## What is required
May I have, exactly as written, the line containing "w \in Worker \]" and every line after it through the end of the listing below, and nothing else?
<<<<
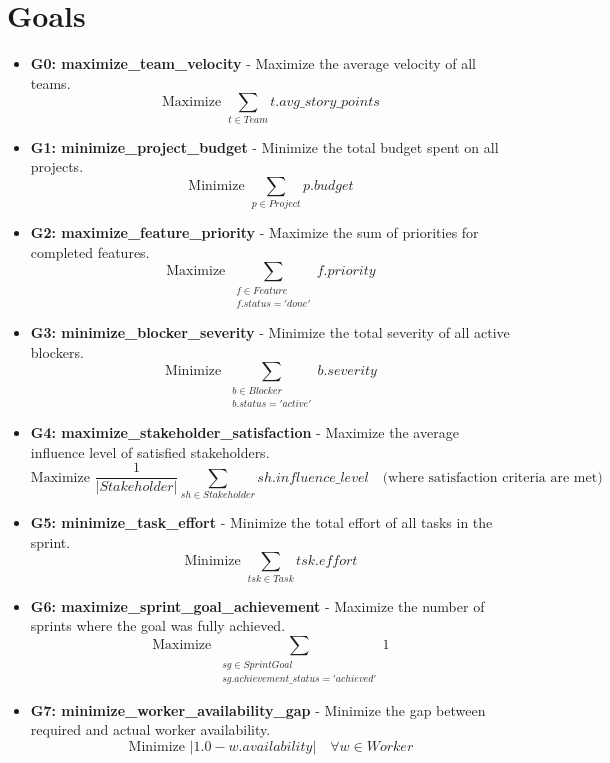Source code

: \documentclass[11pt]{article}
\begin{document}
\section{Goals}
\begin{itemize}
    \item \textbf{G0: maximize\_team\_velocity} - Maximize the average velocity of all teams.
        \[ \text{Maximize } \sum_{t \in Team} t.avg\_story\_points \]
    \item \textbf{G1: minimize\_project\_budget} - Minimize the total budget spent on all projects.
        \[ \text{Minimize } \sum_{p \in Project} p.budget \]
    \item \textbf{G2: maximize\_feature\_priority} - Maximize the sum of priorities for completed features.
        \[ \text{Maximize } \sum_{\substack{f \in Feature \\ f.status = 'done'}} f.priority \]
    \item \textbf{G3: minimize\_blocker\_severity} - Minimize the total severity of all active blockers.
        \[ \text{Minimize } \sum_{\substack{b \in Blocker \\ b.status = 'active'}} b.severity \]
    \item \textbf{G4: maximize\_stakeholder\_satisfaction} - Maximize the average influence level of satisfied stakeholders.
        \[ \text{Maximize } \frac{1}{|Stakeholder|} \sum_{sh \in Stakeholder} sh.influence\_level \quad \text{(where satisfaction criteria are met)} \]
    \item \textbf{G5: minimize\_task\_effort} - Minimize the total effort of all tasks in the sprint.
        \[ \text{Minimize } \sum_{tsk \in Task} tsk.effort \]
    \item \textbf{G6: maximize\_sprint\_goal\_achievement} - Maximize the number of sprints where the goal was fully achieved.
        \[ \text{Maximize } \sum_{\substack{sg \in SprintGoal \\ sg.achievement\_status = 'achieved'}} 1 \]
    \item \textbf{G7: minimize\_worker\_availability\_gap} - Minimize the gap between required and actual worker availability.
        \[ \text{Minimize } |1.0 - w.availability| \quad \forall w \in Worker \]
\end{itemize}
\end{document}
>>>>
## Reply
        \[ \text{Minimize } |1.0 - w.availability| \quad \forall w \in Worker \]
\end{itemize}
\end{document}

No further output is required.